Die Berufung wird zurückgewiesen. Der Beklagte trägt auch die außergerichtlichen Kosten der Klägerin für das Berufungsverfahren. Das Urteil des Sozialgerichts Berlin vom 21. April 2009 wird aufgehoben, soweit der Beklagte darin verurteilt wird, 150 Euro an die Staatskasse zu zahlen. Die Revision wird zugelassen.

Tatbestand:

Im Streit steht, in welchem Umfang der Klägerin im Rahmen des Bezuges von Arbeitslosengeld II nach § 22 Abs. 1 Sozialgesetzbuch Zweites Buch (SGB II) Kosten für Unterkunft und Heizung im Zeitraum April 2008 bis Juni 2008 sowie Juli 2008 bis September 2008 zustehen.

Die Klägerin ist Mieterin einer 65,93 m² großen Wohnung, deren beheizte Fläche 52,43 m² beträgt.

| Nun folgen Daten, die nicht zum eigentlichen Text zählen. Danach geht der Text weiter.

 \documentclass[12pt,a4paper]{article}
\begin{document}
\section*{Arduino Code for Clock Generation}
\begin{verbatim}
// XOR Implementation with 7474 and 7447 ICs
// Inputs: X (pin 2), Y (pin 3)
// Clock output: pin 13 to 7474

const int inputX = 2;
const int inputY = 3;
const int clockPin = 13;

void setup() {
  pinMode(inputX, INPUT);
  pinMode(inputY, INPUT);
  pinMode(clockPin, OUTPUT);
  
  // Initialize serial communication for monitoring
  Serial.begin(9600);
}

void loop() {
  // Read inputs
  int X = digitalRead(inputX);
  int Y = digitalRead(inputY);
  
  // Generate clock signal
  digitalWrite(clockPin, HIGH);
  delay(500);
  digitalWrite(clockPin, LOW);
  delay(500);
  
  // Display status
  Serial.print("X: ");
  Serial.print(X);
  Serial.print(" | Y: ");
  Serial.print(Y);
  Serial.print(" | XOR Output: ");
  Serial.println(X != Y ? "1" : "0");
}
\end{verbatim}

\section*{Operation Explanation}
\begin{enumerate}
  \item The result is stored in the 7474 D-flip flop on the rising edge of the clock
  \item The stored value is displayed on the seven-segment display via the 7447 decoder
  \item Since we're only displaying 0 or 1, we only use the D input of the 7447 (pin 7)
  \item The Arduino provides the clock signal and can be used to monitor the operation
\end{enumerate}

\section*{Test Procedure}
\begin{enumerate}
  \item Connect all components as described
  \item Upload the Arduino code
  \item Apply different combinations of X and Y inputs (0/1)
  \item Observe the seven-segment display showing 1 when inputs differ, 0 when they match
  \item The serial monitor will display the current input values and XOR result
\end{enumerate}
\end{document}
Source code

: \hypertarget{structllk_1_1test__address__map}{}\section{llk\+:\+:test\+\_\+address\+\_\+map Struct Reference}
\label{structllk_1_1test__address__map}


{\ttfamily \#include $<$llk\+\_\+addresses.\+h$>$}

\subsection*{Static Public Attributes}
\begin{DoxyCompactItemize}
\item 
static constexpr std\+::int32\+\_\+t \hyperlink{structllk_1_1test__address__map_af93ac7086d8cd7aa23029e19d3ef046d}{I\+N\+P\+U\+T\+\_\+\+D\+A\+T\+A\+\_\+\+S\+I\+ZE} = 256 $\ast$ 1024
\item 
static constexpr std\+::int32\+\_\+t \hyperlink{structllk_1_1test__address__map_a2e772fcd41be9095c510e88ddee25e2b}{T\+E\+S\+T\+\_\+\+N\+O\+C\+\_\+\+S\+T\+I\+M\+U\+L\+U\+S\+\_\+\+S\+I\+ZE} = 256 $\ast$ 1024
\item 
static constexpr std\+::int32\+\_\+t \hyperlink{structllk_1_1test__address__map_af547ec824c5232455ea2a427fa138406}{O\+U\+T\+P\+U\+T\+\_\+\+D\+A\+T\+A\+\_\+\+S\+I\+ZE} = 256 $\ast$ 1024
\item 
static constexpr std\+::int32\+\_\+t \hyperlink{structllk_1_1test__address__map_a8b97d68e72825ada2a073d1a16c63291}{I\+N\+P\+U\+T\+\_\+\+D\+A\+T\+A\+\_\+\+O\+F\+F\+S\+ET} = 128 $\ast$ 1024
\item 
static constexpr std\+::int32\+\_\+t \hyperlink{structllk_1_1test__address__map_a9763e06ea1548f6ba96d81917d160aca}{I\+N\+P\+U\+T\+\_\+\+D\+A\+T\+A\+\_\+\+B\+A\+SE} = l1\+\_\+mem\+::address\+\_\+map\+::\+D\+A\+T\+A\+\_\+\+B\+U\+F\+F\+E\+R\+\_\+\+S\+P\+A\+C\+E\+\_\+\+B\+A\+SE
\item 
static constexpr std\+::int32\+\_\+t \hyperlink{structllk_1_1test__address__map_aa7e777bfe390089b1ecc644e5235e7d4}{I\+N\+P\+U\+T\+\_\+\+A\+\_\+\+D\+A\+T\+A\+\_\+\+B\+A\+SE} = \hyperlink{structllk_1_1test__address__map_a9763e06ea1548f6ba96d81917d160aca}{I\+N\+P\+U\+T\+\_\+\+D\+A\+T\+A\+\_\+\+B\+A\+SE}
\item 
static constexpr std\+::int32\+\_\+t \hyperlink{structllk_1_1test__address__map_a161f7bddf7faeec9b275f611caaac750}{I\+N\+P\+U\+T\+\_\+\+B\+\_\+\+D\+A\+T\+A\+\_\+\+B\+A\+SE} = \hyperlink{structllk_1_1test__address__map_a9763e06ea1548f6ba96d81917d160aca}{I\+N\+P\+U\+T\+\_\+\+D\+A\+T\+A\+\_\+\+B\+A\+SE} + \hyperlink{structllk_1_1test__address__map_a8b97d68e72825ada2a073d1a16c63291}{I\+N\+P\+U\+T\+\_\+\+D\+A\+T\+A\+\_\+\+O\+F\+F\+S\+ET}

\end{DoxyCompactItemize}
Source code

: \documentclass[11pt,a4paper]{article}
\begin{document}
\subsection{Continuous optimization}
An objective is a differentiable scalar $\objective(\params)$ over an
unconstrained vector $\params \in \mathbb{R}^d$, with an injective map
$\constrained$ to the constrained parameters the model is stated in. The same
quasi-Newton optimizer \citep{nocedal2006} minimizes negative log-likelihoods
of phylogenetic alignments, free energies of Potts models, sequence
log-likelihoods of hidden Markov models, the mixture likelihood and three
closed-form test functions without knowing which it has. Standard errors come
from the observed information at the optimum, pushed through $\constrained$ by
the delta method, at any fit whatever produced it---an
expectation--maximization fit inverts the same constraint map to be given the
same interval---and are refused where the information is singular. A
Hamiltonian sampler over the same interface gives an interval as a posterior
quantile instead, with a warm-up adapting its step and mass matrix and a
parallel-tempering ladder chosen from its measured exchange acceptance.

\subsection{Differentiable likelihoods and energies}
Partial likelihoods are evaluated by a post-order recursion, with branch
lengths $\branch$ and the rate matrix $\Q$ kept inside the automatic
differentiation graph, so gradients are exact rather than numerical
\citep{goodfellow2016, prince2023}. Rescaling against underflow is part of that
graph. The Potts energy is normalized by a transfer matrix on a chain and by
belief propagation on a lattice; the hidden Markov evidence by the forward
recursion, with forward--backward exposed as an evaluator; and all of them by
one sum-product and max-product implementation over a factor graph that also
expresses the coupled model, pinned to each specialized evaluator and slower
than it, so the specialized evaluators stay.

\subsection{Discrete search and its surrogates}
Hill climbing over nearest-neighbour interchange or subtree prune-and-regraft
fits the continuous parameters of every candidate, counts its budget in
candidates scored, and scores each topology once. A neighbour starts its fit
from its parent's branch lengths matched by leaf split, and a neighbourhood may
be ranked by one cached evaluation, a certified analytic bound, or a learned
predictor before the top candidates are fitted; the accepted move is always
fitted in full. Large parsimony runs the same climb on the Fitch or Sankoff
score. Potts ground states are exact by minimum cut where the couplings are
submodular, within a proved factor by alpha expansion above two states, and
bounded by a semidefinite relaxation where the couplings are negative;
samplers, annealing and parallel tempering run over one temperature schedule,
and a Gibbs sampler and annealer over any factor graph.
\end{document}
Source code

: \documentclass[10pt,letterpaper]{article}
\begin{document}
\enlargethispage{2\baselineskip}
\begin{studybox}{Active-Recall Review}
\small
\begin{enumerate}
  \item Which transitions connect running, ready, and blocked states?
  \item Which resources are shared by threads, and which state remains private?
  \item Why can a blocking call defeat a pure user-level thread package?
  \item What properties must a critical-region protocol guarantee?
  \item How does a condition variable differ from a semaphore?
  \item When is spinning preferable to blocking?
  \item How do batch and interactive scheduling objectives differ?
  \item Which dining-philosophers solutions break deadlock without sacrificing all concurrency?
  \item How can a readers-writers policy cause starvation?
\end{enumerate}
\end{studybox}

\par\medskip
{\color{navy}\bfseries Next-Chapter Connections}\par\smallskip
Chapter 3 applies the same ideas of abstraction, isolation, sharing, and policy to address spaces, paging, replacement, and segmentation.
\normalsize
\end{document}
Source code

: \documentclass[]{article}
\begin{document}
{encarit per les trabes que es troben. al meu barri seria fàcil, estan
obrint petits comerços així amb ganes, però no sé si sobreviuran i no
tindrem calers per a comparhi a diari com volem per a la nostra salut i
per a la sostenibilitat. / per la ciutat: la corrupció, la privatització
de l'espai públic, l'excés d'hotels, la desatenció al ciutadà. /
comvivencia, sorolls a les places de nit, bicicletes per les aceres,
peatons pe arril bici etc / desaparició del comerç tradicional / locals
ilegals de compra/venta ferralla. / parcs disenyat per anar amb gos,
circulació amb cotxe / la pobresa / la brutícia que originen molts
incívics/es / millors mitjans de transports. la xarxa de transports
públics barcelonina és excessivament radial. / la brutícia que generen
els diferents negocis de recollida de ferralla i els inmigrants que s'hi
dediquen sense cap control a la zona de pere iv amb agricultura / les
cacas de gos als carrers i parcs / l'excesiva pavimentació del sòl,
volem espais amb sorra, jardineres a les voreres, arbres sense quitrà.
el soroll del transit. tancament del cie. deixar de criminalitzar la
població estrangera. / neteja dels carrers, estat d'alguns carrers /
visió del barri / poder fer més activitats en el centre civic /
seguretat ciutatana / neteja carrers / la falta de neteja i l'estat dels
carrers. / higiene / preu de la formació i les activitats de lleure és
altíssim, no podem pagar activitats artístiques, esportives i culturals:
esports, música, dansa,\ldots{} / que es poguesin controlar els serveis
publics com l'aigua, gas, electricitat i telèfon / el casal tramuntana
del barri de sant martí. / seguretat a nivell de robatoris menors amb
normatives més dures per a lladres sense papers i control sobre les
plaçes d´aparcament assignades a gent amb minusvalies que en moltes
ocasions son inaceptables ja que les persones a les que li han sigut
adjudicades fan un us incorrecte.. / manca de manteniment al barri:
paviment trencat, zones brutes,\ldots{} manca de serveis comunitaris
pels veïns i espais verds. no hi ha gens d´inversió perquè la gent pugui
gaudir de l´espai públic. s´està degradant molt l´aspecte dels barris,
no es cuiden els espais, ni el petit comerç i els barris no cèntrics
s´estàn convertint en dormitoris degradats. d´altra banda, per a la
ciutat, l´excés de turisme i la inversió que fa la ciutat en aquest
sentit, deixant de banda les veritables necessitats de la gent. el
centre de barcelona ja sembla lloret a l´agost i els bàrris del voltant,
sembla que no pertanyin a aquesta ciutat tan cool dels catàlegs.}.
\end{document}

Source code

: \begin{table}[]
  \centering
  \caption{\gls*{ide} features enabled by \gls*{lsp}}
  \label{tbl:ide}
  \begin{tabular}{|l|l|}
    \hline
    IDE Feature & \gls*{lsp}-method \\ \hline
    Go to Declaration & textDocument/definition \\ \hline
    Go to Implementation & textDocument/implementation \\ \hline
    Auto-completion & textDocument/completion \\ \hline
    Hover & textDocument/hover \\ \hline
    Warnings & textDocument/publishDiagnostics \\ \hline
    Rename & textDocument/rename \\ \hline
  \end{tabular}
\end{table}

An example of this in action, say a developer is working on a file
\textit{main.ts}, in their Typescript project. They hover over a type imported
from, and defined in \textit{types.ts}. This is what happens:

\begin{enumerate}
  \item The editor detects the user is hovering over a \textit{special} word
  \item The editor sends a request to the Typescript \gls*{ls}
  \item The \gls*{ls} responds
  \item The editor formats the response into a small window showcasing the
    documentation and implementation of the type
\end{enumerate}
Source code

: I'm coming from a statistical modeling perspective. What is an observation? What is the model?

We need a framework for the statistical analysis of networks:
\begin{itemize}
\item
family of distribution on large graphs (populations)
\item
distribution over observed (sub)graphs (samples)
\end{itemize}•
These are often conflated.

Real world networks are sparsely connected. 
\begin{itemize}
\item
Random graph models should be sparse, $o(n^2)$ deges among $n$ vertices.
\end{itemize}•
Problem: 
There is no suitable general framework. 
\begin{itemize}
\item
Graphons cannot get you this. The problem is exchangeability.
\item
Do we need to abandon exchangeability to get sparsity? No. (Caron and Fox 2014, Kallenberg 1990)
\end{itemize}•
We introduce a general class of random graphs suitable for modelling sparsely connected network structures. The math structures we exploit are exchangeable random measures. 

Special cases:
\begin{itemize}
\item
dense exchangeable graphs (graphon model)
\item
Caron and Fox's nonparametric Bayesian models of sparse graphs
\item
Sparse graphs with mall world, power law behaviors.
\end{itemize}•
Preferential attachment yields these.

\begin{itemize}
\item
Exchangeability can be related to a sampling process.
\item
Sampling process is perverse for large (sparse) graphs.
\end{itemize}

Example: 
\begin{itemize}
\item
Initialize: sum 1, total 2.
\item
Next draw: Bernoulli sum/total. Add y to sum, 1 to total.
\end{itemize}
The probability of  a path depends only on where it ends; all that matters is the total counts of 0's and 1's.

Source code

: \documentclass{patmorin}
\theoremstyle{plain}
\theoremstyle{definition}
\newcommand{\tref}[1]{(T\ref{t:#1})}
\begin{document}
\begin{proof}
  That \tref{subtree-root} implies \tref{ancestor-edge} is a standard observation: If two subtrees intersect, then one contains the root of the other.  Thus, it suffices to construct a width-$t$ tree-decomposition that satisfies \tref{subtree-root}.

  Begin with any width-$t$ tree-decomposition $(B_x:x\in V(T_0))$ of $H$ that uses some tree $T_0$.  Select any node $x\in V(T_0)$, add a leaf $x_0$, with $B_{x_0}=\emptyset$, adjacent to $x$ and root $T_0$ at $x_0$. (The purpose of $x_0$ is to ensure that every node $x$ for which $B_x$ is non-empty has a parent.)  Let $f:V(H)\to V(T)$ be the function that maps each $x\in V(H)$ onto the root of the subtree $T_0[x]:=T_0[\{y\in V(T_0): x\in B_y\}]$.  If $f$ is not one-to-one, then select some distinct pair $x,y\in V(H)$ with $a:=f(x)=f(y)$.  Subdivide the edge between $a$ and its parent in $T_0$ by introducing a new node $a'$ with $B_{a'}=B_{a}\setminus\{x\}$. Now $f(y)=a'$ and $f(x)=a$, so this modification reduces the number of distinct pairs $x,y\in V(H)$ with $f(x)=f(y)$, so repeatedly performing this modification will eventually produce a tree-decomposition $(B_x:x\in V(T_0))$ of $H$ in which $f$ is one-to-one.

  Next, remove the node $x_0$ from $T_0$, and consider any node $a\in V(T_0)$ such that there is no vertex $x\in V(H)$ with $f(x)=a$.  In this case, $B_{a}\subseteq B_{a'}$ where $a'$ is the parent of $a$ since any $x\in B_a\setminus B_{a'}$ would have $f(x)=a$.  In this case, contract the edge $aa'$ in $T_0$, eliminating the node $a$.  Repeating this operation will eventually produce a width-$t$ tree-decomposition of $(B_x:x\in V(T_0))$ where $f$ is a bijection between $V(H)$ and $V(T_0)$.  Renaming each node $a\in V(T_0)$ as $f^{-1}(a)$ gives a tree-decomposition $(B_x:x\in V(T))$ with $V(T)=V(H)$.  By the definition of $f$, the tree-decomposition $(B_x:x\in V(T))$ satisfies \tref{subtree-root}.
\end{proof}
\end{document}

Nach dem Mietvertrag schuldet die Klägerin eine monatliche Nettokaltmiete von 279,32 Euro sowie monatlich 114,51 Euro Betriebskostenumlage, 52,55 Euro Vorauszahlung für die Umlage für Zentralheizung, 17,99 Euro Vorauszahlung für die Umlage für Warmwasser, 10,10 Euro Vorauszahlung für die Umlage für Aufzug und 9,66 Euro Vorauszahlung für die Umlage für Kabel, insgesamt 484,13 Euro monatlich.

Der Warmwasserverbrauch wird dabei nicht durch Warmwasserzähler ermittelt, sondern nach der Quadratmeterfläche der Wohnungen.

Zum 1. Januar 2008 erhöhte sich die Nettokaltmiete auf 303,94 Euro. Die Miete einschließlich Vorauszahlungen erhöhte sich auf seither 525,15 Euro monatlich.

Zunächst bewilligte der Beklagte mit Bescheid vom 29. Februar 2008 für die Zeit vom 1. April 2008 bis 30. September 2008 Kosten für Unterkunft und Heizung in Höhe von 360,- Euro.

Mit Änderungsbescheid vom 23. Mai 2008 bewilligte das JobCenter der Klägerin sowie dem zu ihr gezogenen H R für die Zeit ab 1. Mai 2008 bis 30. September 2008 monatlich jeweils 220 Euro als Kosten für Unterkunft und Heizung (zusammen jeweils 440,- Euro). Als Änderungsgrund nannte es die Aufnahme von H R in die Bedarfsgemeinschaft ab 1. Mai 2008.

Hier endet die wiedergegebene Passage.